### REQUIREMENT
Please quote exactly the lines below from the line containing "quick feedback when" to the line containing "minutes. This is of little", both lines included, and nothing else.

### PROVIDED MATERIAL
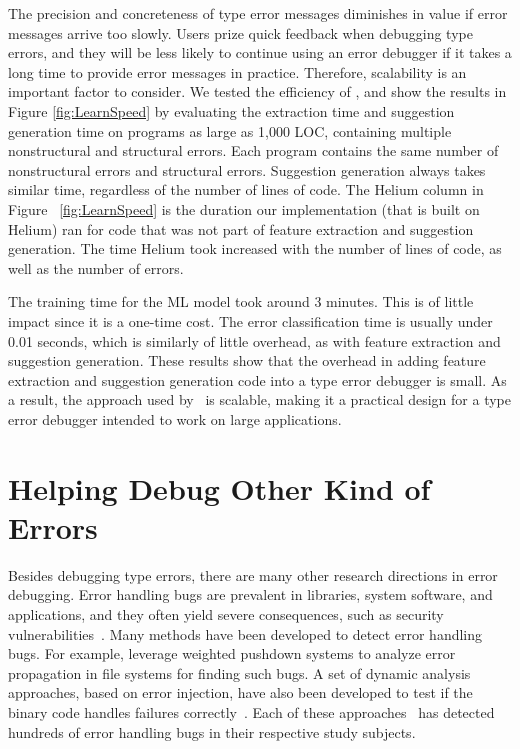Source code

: \documentclass[12pt]{report}	%
\begin{document}
The precision and concreteness
of type error messages diminishes
in value if error messages
arrive too slowly. Users prize
quick feedback when debugging type errors,
and they will be less likely to continue using
an error debugger if it takes a long time
to provide error messages in practice.
Therefore, scalability is an important factor to consider. 
We tested the efficiency of \newCompiler,
and show the results in Figure \ref{fig:LearnSpeed} by evaluating
the extraction time and suggestion generation time on
programs as large as 1,000 LOC, containing multiple nonstructural
and structural errors. Each program contains the same number
of nonstructural errors and structural errors. 
%
Suggestion generation always takes
similar time, regardless of the number of lines of code.
%
The Helium column in Figure ~\ref{fig:LearnSpeed} is the duration
our implementation (that is built on
%
Helium) ran for code that was not part of feature extraction and suggestion
generation. 
%
The
time Helium took increased with the number of lines of code,
as well as the number of errors.

The training time for
the ML model took around 3
minutes. This is of little
impact since it is a one-time cost.
The error classification time
is usually under 0.01 seconds, 
which is similarly of
little overhead, as with
feature extraction and
suggestion generation.
These results show that the
overhead in adding feature extraction and suggestion generation code into
a type error debugger is small. 
As a result, the approach used by \newCompiler\
is scalable, making it a practical design for
a type error debugger intended to work on large applications.

\chapter{Helping Debug Other Kind of Errors}
\label{sec:app}


Besides debugging type errors, there are many other research directions in error debugging.
%
Error handling bugs are prevalent in libraries, system software, and
applications, and they often yield severe consequences, such as
security vulnerabilities~\cite{OWASP2007}.
%
Many methods have been developed to detect
error handling bugs. 
%
For example, \cite{Rubio-Gonzalez:2009:EPA:1542476.1542506} leverage weighted pushdown systems to analyze error propagation in file systems
for finding such bugs.
A set of dynamic analysis approaches, based on error injection, have also been developed 
to test if the binary code handles
failures correctly~\cite{marinescu2011efficient,susskraut2006automatically,gunawi2008eio}.
%
Each of these approaches~\cite{jana2016automatically,Rubio-Gonzalez:2009:EPA:1542476.1542506,gunawi2008eio} 
has detected hundreds of error handling bugs in their respective study subjects.
\end{document}
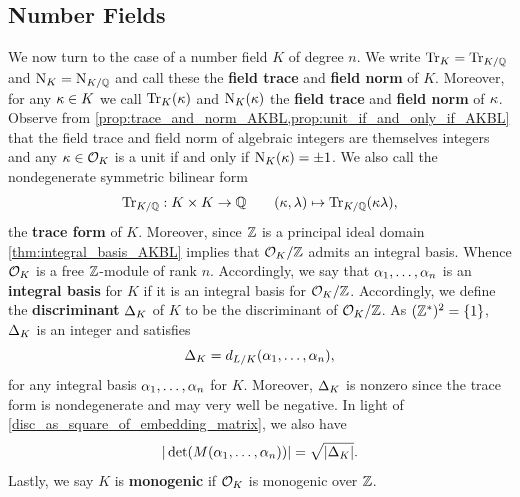     \subsection*{Number Fields}
      We now turn to the case of a number field \(K\) of degree \(n\). We write \(\Trace_{K} = \Trace_{K/\Q}\) and \(\Norm_{K} = \Norm_{K/\Q}\) and call these the \textbf{field trace} and \textbf{field norm} of \(K\). Moreover, for any \(\k \in K\) we call \(\Trace_{K}(\k)\) and \(\Norm_{K}(\k)\) the \textbf{field trace} and \textbf{field norm} of \(\k\). Observe from \cref{prop:trace_and_norm_AKBL,prop:unit_if_and_only_if_AKBL} that the field trace and field norm of algebraic integers are themselves integers and any \(\k \in \mc{O}_{K}\) is a unit if and only if \(\Norm_{K}(\k) = \pm 1\). We also call the nondegenerate symmetric bilinear form
      \[
        \Trace_{K/\Q}:K \x K \to \Q \qquad (\k,\l) \mapsto \Trace_{K/\Q}(\k\l),
      \]
      the \textbf{trace form} of \(K\). Moreover, since \(\Z\) is a principal ideal domain \cref{thm:integral_basis_AKBL} implies that \(\mc{O}_{K}/\Z\) admits an integral basis. Whence \(\mc{O}_{K}\) is a free \(\Z\)-module of rank \(n\). Accordingly, we say that \(\a_{1},\ldots,\a_{n}\) is an \textbf{integral basis} for \(K\) if it is an integral basis for \(\mc{O}_{K}/\Z\). Accordingly, we define the \textbf{discriminant} \(\D_{K}\) of \(K\) to be the discriminant of \(\mc{O}_{K}/\Z\). As \((\Z^{\ast})^{2} = \{1\}\), \(\D_{K}\) is an integer and satisfies
      \[
        \D_{K} = d_{L/K}(\a_{1},\ldots,\a_{n}),
      \]
      for any integral basis \(\a_{1},\ldots,\a_{n}\) for \(K\). Moreover, \(\D_{K}\) is nonzero since the trace form is nondegenerate and may very well be negative. In light of \cref{disc_as_square_of_embedding_matrix}, we also have
      \begin{equation}\label{equ:embedding_matrix_discriminant_relation}
        |\det(M(\a_{1},\ldots,\a_{n}))| = \sqrt{|\D_{K}|}.
      \end{equation}
      Lastly, we say \(K\) is \textbf{monogenic} if \(\mc{O}_{K}\) is monogenic over \(\Z\).
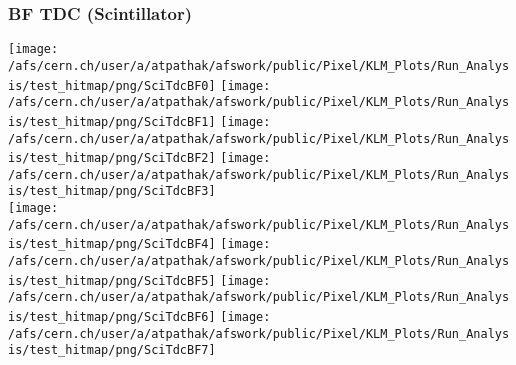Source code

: \documentclass{beamer}
\begin{document}
\begin{frame}
\frametitle{BF TDC (Scintillator)}
\vspace*{.05cm}
\begin{center}
\begin{normalsize}

\vspace*{-.2cm}
\begin{center}

  \texttt{[image: /afs/cern.ch/user/a/atpathak/afswork/public/Pixel/KLM\_Plots/Run\_Analysis/test\_hitmap/png/SciTdcBF0]}
  \texttt{[image: /afs/cern.ch/user/a/atpathak/afswork/public/Pixel/KLM\_Plots/Run\_Analysis/test\_hitmap/png/SciTdcBF1]}
  \texttt{[image: /afs/cern.ch/user/a/atpathak/afswork/public/Pixel/KLM\_Plots/Run\_Analysis/test\_hitmap/png/SciTdcBF2]}
  \texttt{[image: /afs/cern.ch/user/a/atpathak/afswork/public/Pixel/KLM\_Plots/Run\_Analysis/test\_hitmap/png/SciTdcBF3]} \\
  \texttt{[image: /afs/cern.ch/user/a/atpathak/afswork/public/Pixel/KLM\_Plots/Run\_Analysis/test\_hitmap/png/SciTdcBF4]}
  \texttt{[image: /afs/cern.ch/user/a/atpathak/afswork/public/Pixel/KLM\_Plots/Run\_Analysis/test\_hitmap/png/SciTdcBF5]}
  \texttt{[image: /afs/cern.ch/user/a/atpathak/afswork/public/Pixel/KLM\_Plots/Run\_Analysis/test\_hitmap/png/SciTdcBF6]}
  \texttt{[image: /afs/cern.ch/user/a/atpathak/afswork/public/Pixel/KLM\_Plots/Run\_Analysis/test\_hitmap/png/SciTdcBF7]}


\end{center}
\end{normalsize}
\end{center}
\end{frame}
\end{document}
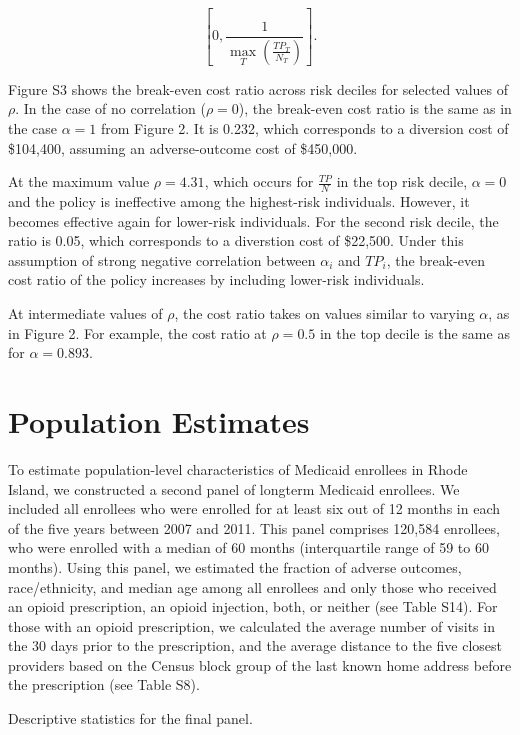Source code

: \documentclass[9pt,twoside]{pnas-new}
\begin{document}
\[ \left[0, \frac{1}{\max\limits_{T} \left( \frac{TP_T}{N_T} \right)}\right]. \]

Figure S3 shows the break-even cost ratio across risk deciles for selected values of $\rho$. In the case of no correlation ($\rho=0$), the break-even cost ratio is the same as in the case $\alpha = 1$ from Figure 2. It is 0.232, which corresponds to a diversion cost of \$104,400, assuming an adverse-outcome cost of \$450,000.

At the maximum value $\rho = 4.31$, which occurs for $\frac{TP}{N}$ in the top risk decile, $\alpha = 0$ and the policy is ineffective among the highest-risk individuals. However, it becomes effective again for lower-risk individuals. For the second risk decile, the ratio is 0.05, which corresponds to a diverstion cost of \$22,500. Under this assumption of strong negative correlation between $\alpha_i$ and $TP_i$, the break-even cost ratio of the policy increases by including lower-risk individuals.

At intermediate values of $\rho$, the cost ratio takes on values similar to varying $\alpha$, as in Figure 2. For example, the cost ratio at $\rho=0.5$ in the top decile is the same as for $\alpha = 0.893$. 

\section{Population Estimates}

To estimate population-level characteristics of Medicaid enrollees in Rhode Island, we constructed a second panel of longterm Medicaid enrollees. We included all enrollees who were enrolled for at least six out of 12 months in each of the five years between 2007 and 2011. This panel comprises 120,584 enrollees, who were enrolled with a median of 60 months (interquartile range of 59 to 60 months). Using this panel, we estimated the fraction of adverse outcomes, race/ethnicity, and median age among all enrollees and only those who received an opioid prescription, an opioid injection, both, or neither (see Table S14). For those with an opioid prescription, we calculated the average number of visits in the 30 days prior to the prescription, and the average distance to the five closest providers based on the Census block group of the last known home address before the prescription (see Table S8).

\footnotesize

\normalsize

\begin{table}
\caption{Descriptive statistics for the final panel.}
\centering

\end{table}
\end{document}

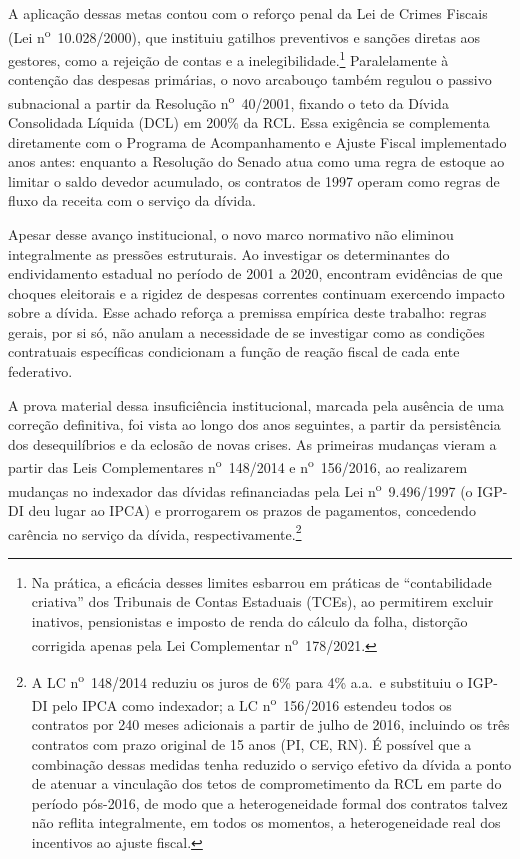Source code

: A aplicação dessas metas contou com o reforço penal da Lei de Crimes Fiscais (Lei n\textsuperscript{o}~10.028/2000), que instituiu gatilhos preventivos e sanções diretas aos gestores, como a rejeição de contas e a inelegibilidade.\footnote{Na prática, a eficácia desses limites esbarrou em práticas de ``contabilidade criativa'' dos Tribunais de Contas Estaduais (TCEs), ao permitirem excluir inativos, pensionistas e imposto de renda do cálculo da folha, distorção corrigida apenas pela Lei Complementar n\textsuperscript{o}~178/2021.} Paralelamente à contenção das despesas primárias, o novo arcabouço também regulou o passivo subnacional a partir da Resolução n\textsuperscript{o}~40/2001, fixando o teto da Dívida Consolidada Líquida (DCL) em 200\% da RCL. Essa exigência se complementa diretamente com o Programa de Acompanhamento e Ajuste Fiscal implementado anos antes: enquanto a Resolução do Senado atua como uma regra de estoque ao limitar o saldo devedor acumulado, os contratos de 1997 operam como regras de fluxo da receita com o serviço da dívida.

Apesar desse avanço institucional, o novo marco normativo não eliminou integralmente as pressões estruturais. Ao investigar os determinantes do endividamento estadual no período de 2001 a 2020,  encontram evidências de que choques eleitorais e a rigidez de despesas correntes continuam exercendo impacto sobre a dívida. Esse achado reforça a premissa empírica deste trabalho: regras gerais, por si só, não anulam a necessidade de se investigar como as condições contratuais específicas condicionam a função de reação fiscal de cada ente federativo.

A prova material dessa insuficiência institucional, marcada pela ausência de uma correção definitiva, foi vista ao longo dos anos seguintes, a partir da persistência dos desequilíbrios e da eclosão de novas crises. As primeiras mudanças vieram a partir das Leis Complementares n\textsuperscript{o}~148/2014 e n\textsuperscript{o}~156/2016, ao realizarem mudanças no indexador das dívidas refinanciadas pela Lei n\textsuperscript{o}~9.496/1997 (o IGP-DI deu lugar ao IPCA) e prorrogarem os prazos de pagamentos, concedendo carência no serviço da dívida, respectivamente.\footnote{A LC n\textsuperscript{o}~148/2014 reduziu os juros de 6\% para 4\% a.a.\ e substituiu o IGP-DI pelo IPCA como indexador; a LC n\textsuperscript{o}~156/2016 estendeu todos os contratos por 240 meses adicionais a partir de julho de 2016, incluindo os três contratos com prazo original de 15 anos (PI, CE, RN). É possível que a combinação dessas medidas tenha reduzido o serviço efetivo da dívida a ponto de atenuar a vinculação dos tetos de comprometimento da RCL em parte do período pós-2016, de modo que a heterogeneidade formal dos contratos talvez não reflita integralmente, em todos os momentos, a heterogeneidade real dos incentivos ao ajuste fiscal.}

### THE ANSWER
quick feedback when debugging type errors,
and they will be less likely to continue using
an error debugger if it takes a long time
to provide error messages in practice.
Therefore, scalability is an important factor to consider. 
We tested the efficiency of \newCompiler,
and show the results in Figure \ref{fig:LearnSpeed} by evaluating
the extraction time and suggestion generation time on
programs as large as 1,000 LOC, containing multiple nonstructural
and structural errors. Each program contains the same number
of nonstructural errors and structural errors. 
%
Suggestion generation always takes
similar time, regardless of the number of lines of code.
%
The Helium column in Figure ~\ref{fig:LearnSpeed} is the duration
our implementation (that is built on
%
Helium) ran for code that was not part of feature extraction and suggestion
generation. 
%
The
time Helium took increased with the number of lines of code,
as well as the number of errors.

The training time for
the ML model took around 3
minutes. This is of little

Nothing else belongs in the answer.